##### Given data #####

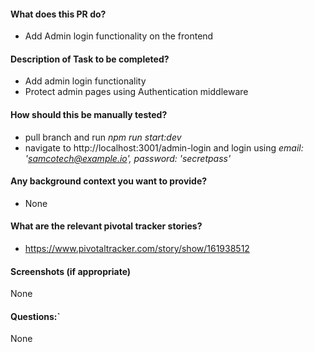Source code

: #### What does this PR do?
- Add Admin login functionality on the frontend
#### Description of Task to be completed?
- Add admin login functionality
- Protect admin pages using Authentication middleware
#### How should this be manually tested?
- pull branch and run _npm run start:dev_
- navigate to http://localhost:3001/admin-login and login using _email: 'samcotech@example.io', password: 'secretpass'_
#### Any background context you want to provide?
- None
#### What are the relevant pivotal tracker stories?
- https://www.pivotaltracker.com/story/show/161938512
#### Screenshots (if appropriate)
None
#### Questions:`
None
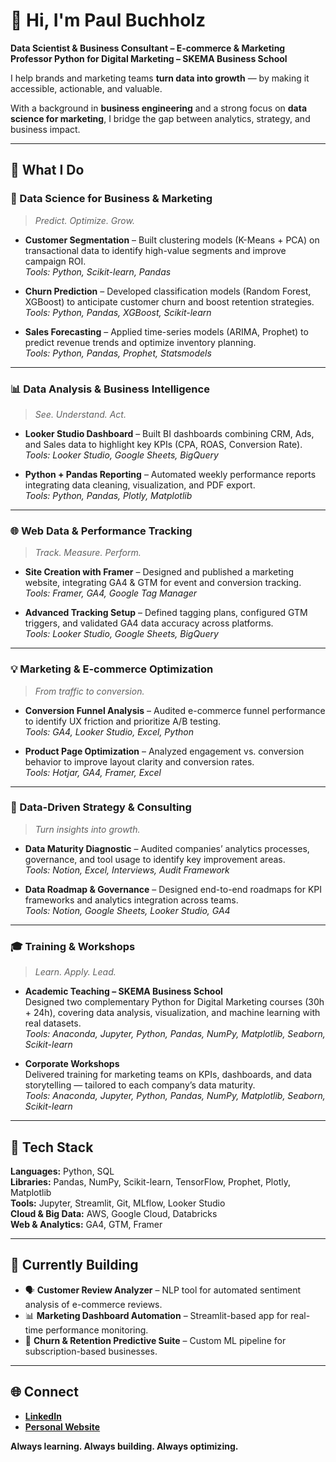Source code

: # 👋 Hi, I'm Paul Buchholz  

**Data Scientist & Business Consultant – E-commerce & Marketing
Professor Python for Digital Marketing – SKEMA Business School**  

I help brands and marketing teams **turn data into growth** — by making it accessible, actionable, and valuable.  

With a background in **business engineering** and a strong focus on **data science for marketing**, I bridge the gap between analytics, strategy, and business impact.  

---

## 🚀 What I Do  

### 🧠 Data Science for Business & Marketing  
> *Predict. Optimize. Grow.*  

- **Customer Segmentation** – Built clustering models (K-Means + PCA) on transactional data to identify high-value segments and improve campaign ROI.  
  *Tools: Python, Scikit-learn, Pandas*  

- **Churn Prediction** – Developed classification models (Random Forest, XGBoost) to anticipate customer churn and boost retention strategies.  
  *Tools: Python, Pandas, XGBoost, Scikit-learn*  

- **Sales Forecasting** – Applied time-series models (ARIMA, Prophet) to predict revenue trends and optimize inventory planning.  
  *Tools: Python, Pandas, Prophet, Statsmodels*  

---

### 📊 Data Analysis & Business Intelligence  
> *See. Understand. Act.*  

- **Looker Studio Dashboard** – Built BI dashboards combining CRM, Ads, and Sales data to highlight key KPIs (CPA, ROAS, Conversion Rate).  
  *Tools: Looker Studio, Google Sheets, BigQuery*  

- **Python + Pandas Reporting** – Automated weekly performance reports integrating data cleaning, visualization, and PDF export.  
  *Tools: Python, Pandas, Plotly, Matplotlib*  

---

### 🌐 Web Data & Performance Tracking  
> *Track. Measure. Perform.*  

- **Site Creation with Framer** – Designed and published a marketing website, integrating GA4 & GTM for event and conversion tracking.  
  *Tools: Framer, GA4, Google Tag Manager*  

- **Advanced Tracking Setup** – Defined tagging plans, configured GTM triggers, and validated GA4 data accuracy across platforms.  
  *Tools: Looker Studio, Google Sheets, BigQuery*  

---

### 💡 Marketing & E-commerce Optimization  
> *From traffic to conversion.*  

- **Conversion Funnel Analysis** – Audited e-commerce funnel performance to identify UX friction and prioritize A/B testing.  
  *Tools: GA4, Looker Studio, Excel, Python*  

- **Product Page Optimization** – Analyzed engagement vs. conversion behavior to improve layout clarity and conversion rates.  
  *Tools: Hotjar, GA4, Framer, Excel*  

---

### 🧭 Data-Driven Strategy & Consulting  
> *Turn insights into growth.*  

- **Data Maturity Diagnostic** – Audited companies’ analytics processes, governance, and tool usage to identify key improvement areas.  
  *Tools: Notion, Excel, Interviews, Audit Framework*  

- **Data Roadmap & Governance** – Designed end-to-end roadmaps for KPI frameworks and analytics integration across teams.  
  *Tools: Notion, Google Sheets, Looker Studio, GA4*  

---

### 🎓 Training & Workshops  
> *Learn. Apply. Lead.*  

- **Academic Teaching – SKEMA Business School**  
  Designed two complementary Python for Digital Marketing courses (30h + 24h), covering data analysis, visualization, and machine learning with real datasets.  
  *Tools: Anaconda, Jupyter, Python, Pandas, NumPy, Matplotlib, Seaborn, Scikit-learn*  

- **Corporate Workshops**  
  Delivered training for marketing teams on KPIs, dashboards, and data storytelling — tailored to each company’s data maturity.  
  *Tools: Anaconda, Jupyter, Python, Pandas, NumPy, Matplotlib, Seaborn, Scikit-learn*  

---

## 🧰 Tech Stack  

**Languages:** Python, SQL  
**Libraries:** Pandas, NumPy, Scikit-learn, TensorFlow, Prophet, Plotly, Matplotlib  
**Tools:** Jupyter, Streamlit, Git, MLflow, Looker Studio  
**Cloud & Big Data:** AWS, Google Cloud, Databricks  
**Web & Analytics:** GA4, GTM, Framer  

---

## 🔬 Currently Building  

- 🗣️ **Customer Review Analyzer** – NLP tool for automated sentiment analysis of e-commerce reviews.  
- 📊 **Marketing Dashboard Automation** – Streamlit-based app for real-time performance monitoring.  
- 🧠 **Churn & Retention Predictive Suite** – Custom ML pipeline for subscription-based businesses.  

---

## 🌐 Connect  

- [**LinkedIn**](https://www.linkedin.com/in/paul-buchholz-data/)  
- [**Personal Website**](https://paulbuchholz.framer.ai/)  

**Always learning. Always building. Always optimizing.**
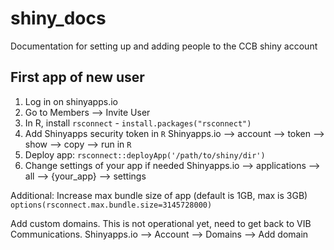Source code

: # shiny_docs
Documentation for setting up and adding people to the CCB shiny account

## First app of new user

1. Log in on shinyapps.io
2. Go to Members --> Invite User
3. In R, install `rsconnect` - `install.packages("rsconnect")`
4. Add Shinyapps security token in `R`
   Shinyapps.io --> account --> token --> show --> copy --> run in `R`
5. Deploy app: `rsconnect::deployApp('/path/to/shiny/dir')`
6. Change settings of your app if needed
   Shinyapps.io --> applications --> all --> {your_app} --> settings


Additional:
Increase max bundle size of app (default is 1GB, max is 3GB)
`options(rsconnect.max.bundle.size=3145728000)`

Add custom domains. This is not operational yet, need to get back to VIB Communications.
Shinyapps.io --> Account --> Domains --> Add domain


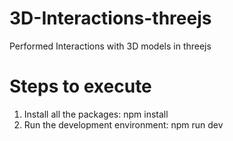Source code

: # 3D-Interactions-threejs
Performed Interactions with 3D models in threejs

# Steps to execute
1. Install all the packages: npm install 
2. Run the development environment: npm run dev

#####

(Task prompt):
Within the records above, count the lines that contain "Matplotlib" and give the number with nothing added.

(Answer to this task):
4